Industry News

Verbal settlement stands, appeal court rules

By James Langton |

The Court of Appeal for Ontario has rejected an investor's bid to overturn a lower court decision ruling that his verbal agreement to settle a dispute with his broker was a binding deal.

The appeal court rejected an appeal by an aggrieved investor, Payman Hodaie, from a lower court order enforcing an oral settlement agreement.

In November 2011, the Ontario Superior Court of Justice granted a summary judgment to RBC Dominion Securities Inc. and tossed out the suit against the investment dealer, based on finding that prior to bringing the action, a verbal settlement had been reached between the firm and Hodaie.

According to the appeal court decision, that settlement involved the firm agreeing to pay Hodaie a sum of money in exchange for a release.

"The motion judge acknowledged that the parties had not agreed on the form of that release. Nonetheless, he concluded that the parties had agreed on the essential terms of the settlement," the appeal court decision states.

However, Hodaie tried to argue that, absent agreement on the form of release, no binding settlement was agreed upon. He also argued that he didn't understand the "norms of legal dispute resolution" and wasn't represented by counsel when entering the settlement.

"We do not accept his submissions," the appeal court ruled. "The authorities are clear that absent a contractual stipulation to the contrary, a settlement agreement implies a promise to furnish a release." And, it states, in this case, Hodaie knew he was required to supply a release.

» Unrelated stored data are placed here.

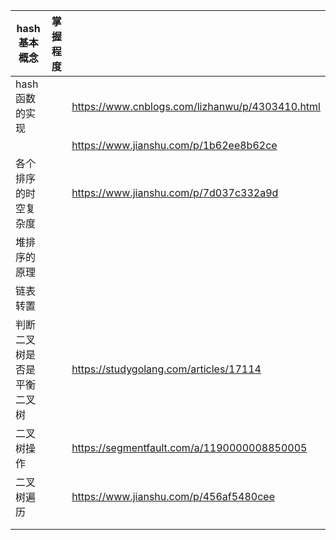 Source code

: | hash基本概念      | 掌握程度 |                                                 |
| ------------- | ---- | ----------------------------------------------- |
| hash函数的实现     |      | https://www.cnblogs.com/lizhanwu/p/4303410.html |
|               |      | https://www.jianshu.com/p/1b62ee8b62ce          |
| 各个排序的时空复杂度    |      | https://www.jianshu.com/p/7d037c332a9d          |
| 堆排序的原理        |      |                                                 |
| 链表转置          |      |                                                 |
| 判断二叉树是否是平衡二叉树 |      | https://studygolang.com/articles/17114          |
| 二叉树操作         |      | https://segmentfault.com/a/1190000008850005     |
| 二叉树遍历         |      | https://www.jianshu.com/p/456af5480cee          |
|               |      |                                                 |
|               |      |                                                 |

Additionally, now that the case has proceeded through the courts no formal release is required, the decision notes, and the settlement funds will be paid. Therefore, the appeal is dismissed.

The earlier superior court decision came in response to a motion for summary judgment brought by RBC DS, arguing that the complaint was settled before the action was commenced; and, that the limitation period expired before the action was commenced.

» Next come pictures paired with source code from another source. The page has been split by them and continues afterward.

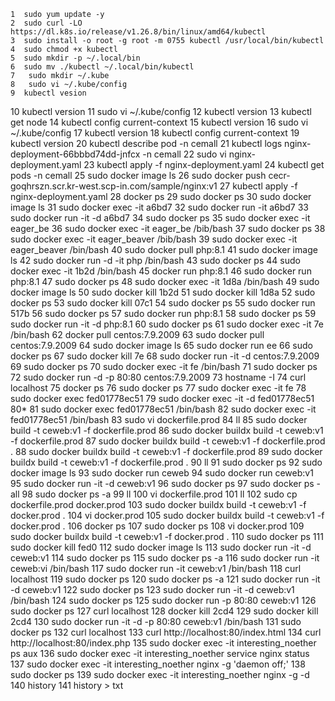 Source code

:     1  sudo yum update -y
    2  sudo curl -LO https://dl.k8s.io/release/v1.26.8/bin/linux/amd64/kubectl
    3  sudo install -o root -g root -m 0755 kubectl /usr/local/bin/kubectl
    4  sudo chmod +x kubectl 
    5  sudo mkdir -p ~/.local/bin
    6  sudo mv ./kubectl ~/.local/bin/kubectl
    7   sudo mkdir ~/.kube
    8   sudo vi ~/.kube/config
    9  kubectl vesion
   10  kubectl version
   11   sudo vi ~/.kube/config
   12  kubectl version
   13  kubectl get node
   14  kubectl config current-context
   15  kubectl version
   16   sudo vi ~/.kube/config
   17  kubectl version
   18  kubectl config current-context
   19  kubectl version
   20  kubectl describe pod  -n cemall
   21  kubectl logs nginx-deployment-66bbbd74dd-jnfcx -n cemall
   22  sudo vi nginx-deployment.yaml 
   23  kubectl apply -f nginx-deployment.yaml 
   24  kubectl get pods -n cemall
   25  sudo docker image ls
   26  sudo docker push cecr-goqhrszn.scr.kr-west.scp-in.com/sample/nginx:v1
   27  kubectl apply -f nginx-deployment.yaml 
   28  docker ps
   29  sudo docker ps
   30  sudo docker image ls
   31  sudo docker exec -it  a6bd7
   32  sudo docker run -it a6bd7
   33  sudo docker run -it -d a6bd7
   34  sudo docker ps
   35  sudo docker exec -it eager_be
   36  sudo docker exec -it eager_be /bib/bash
   37  sudo docker ps
   38  sudo docker exec -it eager_beaver /bib/bash
   39  sudo docker exec -it eager_beaver /bin/bash
   40  sudo docker pull php:8.1
   41  sudo docker image ls
   42  sudo docker run -d -it php /bin/bash
   43  sudo docker ps
   44  sudo docker exec -it 1b2d /bin/bash
   45  docker run php:8.1
   46  sudo docker run php:8.1
   47  sudo docker ps
   48  sudo docker exec -it 1d8a /bin/bash
   49  sudo docker image ls
   50  sudo docker kill 1b2d
   51  sudo docker kill 1d8a
   52  sudo docker ps
   53  sudo docker kill 07c1
   54  sudo docker ps
   55  sudo docker run 517b
   56  sudo docker ps
   57  sudo docker run php:8.1
   58  sudo docker ps
   59  sudo docker run -it -d php:8.1
   60  sudo docker ps
   61  sudo docker exec -it 7e /bin/bash
   62  docker pull centos:7.9.2009
   63  sudo docker pull centos:7.9.2009
   64  sudo docker image ls
   65  sudo docker run ee
   66  sudo docker ps
   67  sudo docker kill 7e
   68  sudo docker run -it -d centos:7.9.2009
   69  sudo docker ps
   70  sudo docker exec -it fe /bin/bash
   71  sudo docker ps
   72  sudo docker run -d -p 80:80 centos:7.9.2009
   73  hostname -I
   74  curl localhost
   75  docker ps
   76  sudo docker ps
   77  sudo docker exec -it fe
   78  sudo docker exec fed01778ec51
   79  sudo docker exec -it -d fed01778ec51
   80* 
   81  sudo docker exec fed01778ec51 /bin/bash
   82  sudo docker exec -it fed01778ec51 /bin/bash
   83  sudo vi dockerfile.prod
   84  ll
   85  sudo docker build -t ceweb:v1 -f dockerfile.prod 
   86  sudo docker buildx build -t ceweb:v1 -f dockerfile.prod 
   87  sudo docker buildx build -t ceweb:v1 -f dockerfile.prod .
   88  sudo docker buildx build -t ceweb:v1 -f dockerfile.prod
   89  sudo docker buildx build -t ceweb:v1 -f dockerfile.prod .
   90  ll
   91  sudo docker ps
   92  sudo docker image ls
   93  sudo docker run ceweb
   94  sudo docker run ceweb:v1
   95  sudo docker run -it -d ceweb:v1
   96  sudo docker ps
   97  sudo docker ps -all
   98  sudo docker ps -a
   99  ll
  100  vi dockerfile.prod
  101  ll
  102  sudo cp dockerfile.prod docker.prod
  103  sudo docker buildx build -t ceweb:v1 -f docker.prod .
  104  vi docker.prod
  105  sudo docker buildx build -t ceweb:v1 -f docker.prod .
  106  docker ps
  107  sudo docker ps
  108  vi docker.prod
  109  sudo docker buildx build -t ceweb:v1 -f docker.prod .
  110  sudo docker ps
  111  sudo docker kill fed0
  112  sudo docker image ls
  113  sudo docker run -it -d ceweb:v1
  114  sudo docker ps
  115  sudo docker ps -a
  116  sudo docker run -it ceweb:vi /bin/bash
  117  sudo docker run -it ceweb:v1 /bin/bash
  118  curl localhost
  119  sudo docker ps
  120  sudo docker ps -a
  121  sudo docker run -it -d ceweb:v1
  122  sudo docker ps
  123  sudo docker run -it -d ceweb:v1 /bin/bash
  124  sudo docker ps
  125  sudo docker run -p 80:80 ceweb:v1
  126  sudo docker ps
  127  curl localhost
  128  docker kill 2cd4
  129  sudo docker kill 2cd4
  130  sudo docker run -it -d -p 80:80 ceweb:v1 /bin/bash
  131  sudo docker ps
  132  curl localhost
  133  curl http://localhost:80/index.html
  134  curl http://localhost:80/index.php
  135  sudo docker exec -it interesting_noether ps aux
  136  sudo docker exec -it interesting_noether service nginx status
  137  sudo docker exec -it interesting_noether nginx -g 'daemon off;'
  138  sudo docker ps
  139  sudo docker exec -it interesting_noether nginx -g -d
  140  history
  141  history > txt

According to that decision, Hodaie had a margin trading account with RBC, and he claimed that the firm erroneously calculated the margin in his account. Efforts to resolve the complaint internally failed. Hodaie advanced his complaint to the RBC Ombudsman, and then to the Ombudsman for Banking Services and Investments (OBSI). Ultimately, the superior court decision states he accepted a settlement offer from the firm over the phone.

Later, the superior court decision notes, counsel for Hodaie wrote to the firm repeating his complaints, and asserting that no binding settlement was ever reached between them because he hadn't agreed to the terms of a release provided by the firm. "I have no doubt whatsoever that the plaintiff had finally decided to accept the settlement offered to him, and did so, on May 6, 2009, and that he subsequently regretted his decision and attempted to resile from it," the superior court said.

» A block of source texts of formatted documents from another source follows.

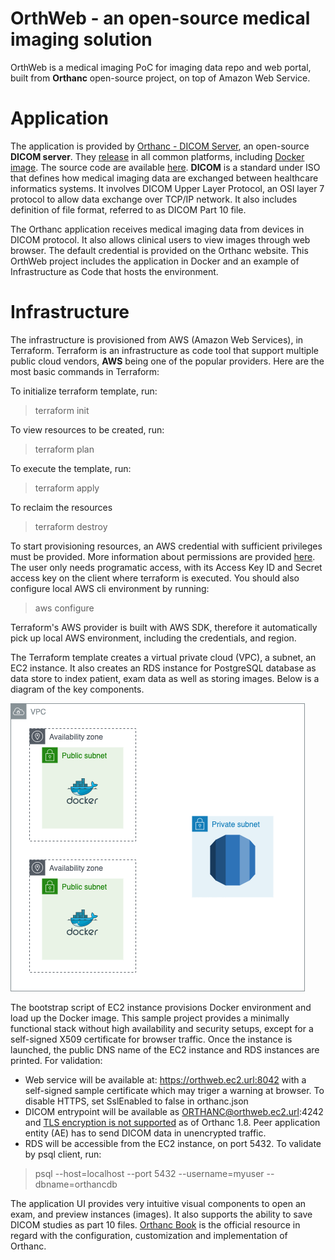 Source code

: # OrthWeb - an open-source medical imaging solution

OrthWeb is a medical imaging PoC for imaging data repo and web portal, built from **Orthanc** open-source project, on top of Amazon Web Service.

# Application

The application is provided by [Orthanc - DICOM Server](https://www.orthanc-server.com/), an open-source **DICOM server**. They [release](https://www.orthanc-server.com/download.php) in all common platforms, including [Docker image](https://hub.docker.com/u/jodogne/). The source code are available [here](https://hg.orthanc-server.com/). **DICOM** is a standard under ISO that defines how medical imaging data are exchanged between healthcare informatics systems. It involves DICOM Upper Layer Protocol, an OSI layer 7 protocol to allow data exchange over TCP/IP network. It also includes definition of file format, referred to as DICOM Part 10 file.

The Orthanc application receives medical imaging data from devices in DICOM protocol. It also allows clinical users to view images through web browser. The default credential is provided on the Orthanc website. This OrthWeb project includes the application in Docker and an example of Infrastructure as Code that hosts the environment.


# Infrastructure

The infrastructure is provisioned from AWS (Amazon Web Services), in Terraform. Terraform is an infrastructure as code tool that support multiple public cloud vendors, **AWS** being one of the popular providers. Here are the most basic commands in Terraform:

To initialize terraform template, run:
> terraform init

To view resources to be created, run:
> terraform plan

To execute the template, run:
> terraform apply

To reclaim the resources
> terraform destroy

To start provisioning resources, an AWS credential with sufficient privileges must be provided. More information about permissions are provided [here](https://www.terraform.io/docs/cloud/users-teams-organizations/permissions.html). The user only needs programatic access, with its Access Key ID and Secret access key on the client where terraform is executed. You should also configure local AWS cli environment by running:
> aws configure

Terraform's AWS provider is built with AWS SDK, therefore it automatically pick up local AWS environment, including the credentials, and region.

The Terraform template creates a virtual private cloud (VPC), a subnet, an EC2 instance. It also creates an RDS instance for PostgreSQL database as data store to index patient, exam data as well as storing images. Below is a diagram of the key components.

![Diagram](diagram/Orthweb.png)

The bootstrap script of EC2 instance provisions Docker environment and load up the Docker image. This sample project provides a minimally functional stack without high availability and security setups, except for a self-signed X509 certificate for browser traffic. Once the instance is launched, the public DNS name of the EC2 instance and RDS instances are printed. For validation:

* Web service will be available at: https://orthweb.ec2.url:8042 with a self-signed sample certificate which may triger a warning at browser. To disable HTTPS, set SslEnabled to false in orthanc.json 
* DICOM entrypoint will be available as ORTHANC@orthweb.ec2.url:4242 and [TLS encryption is not supported](https://book.orthanc-server.com/faq/security.html) as of Orthanc 1.8. Peer application entity (AE) has to send DICOM data in unencrypted traffic.
* RDS will be accessible from the EC2 instance, on port 5432. To validate by psql client, run:
>psql --host=localhost --port 5432 --username=myuser --dbname=orthancdb

The application UI provides very intuitive visual components to open an exam, and preview instances (images). It also supports the ability to save DICOM studies as part 10 files. [Orthanc Book](https://book.orthanc-server.com/index.html) is the official resource in regard with the configuration, customization and implementation of Orthanc.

"It is true, as the plaintiff points out, that the release sent to him went beyond what was necessary, and that he was not obliged to sign it as drafted. But this did not entitle him to avoid the agreement. He ought to have expressed any dissatisfaction he had with it, and demanded a revised release. Although he consulted counsel, he still never asked that the release be revised," the superior court said. As a result, it concluded that the complaint was settled before the action was commenced, and the firm is entitled to summary judgment.

While the superior court ruled in favour of RBC DS on the question of whether the complaint was already settled, on the issue of whether the limitation period had expired before the claim was made, it found against the firm. The court noted that, in this case, if the two-year limitation period... ran without interruption, the claim was out of time when it was commenced. But if it was interrupted while the case was considered by the ombudservice, then the action was started in time.

According to the superior court decision, the RBC DS argues that the provision that ordinarily suspends the limitation period while independent third party resolution is being attempted did not apply in this case because, in order to make use of the RBC Ombudsman's services, the plaintiff entered into an agreement that provided that the ombudsman service does not "provide a stay, or extension or waiver of any formal proceedings or limitation periods …"

"In my view, this argument is wholly without merit," the superior court said. The purpose of staying the limitation period is obvious, it added. "It is intended to encourage efforts to settle by providing that there is no limitation period penalty for plaintiffs who agree to enter into third party resolution processes. There is nothing... that suggests that the suspension of the limitation period can be contracted out of. Otherwise, small plaintiffs might be unwittingly deprived of their actions by unscrupulous defendants," the superior court said.

Nevertheless, the superior court granted summary judgment to the firm, and dismissed the investor's action. The appeal court has upheld that ruling.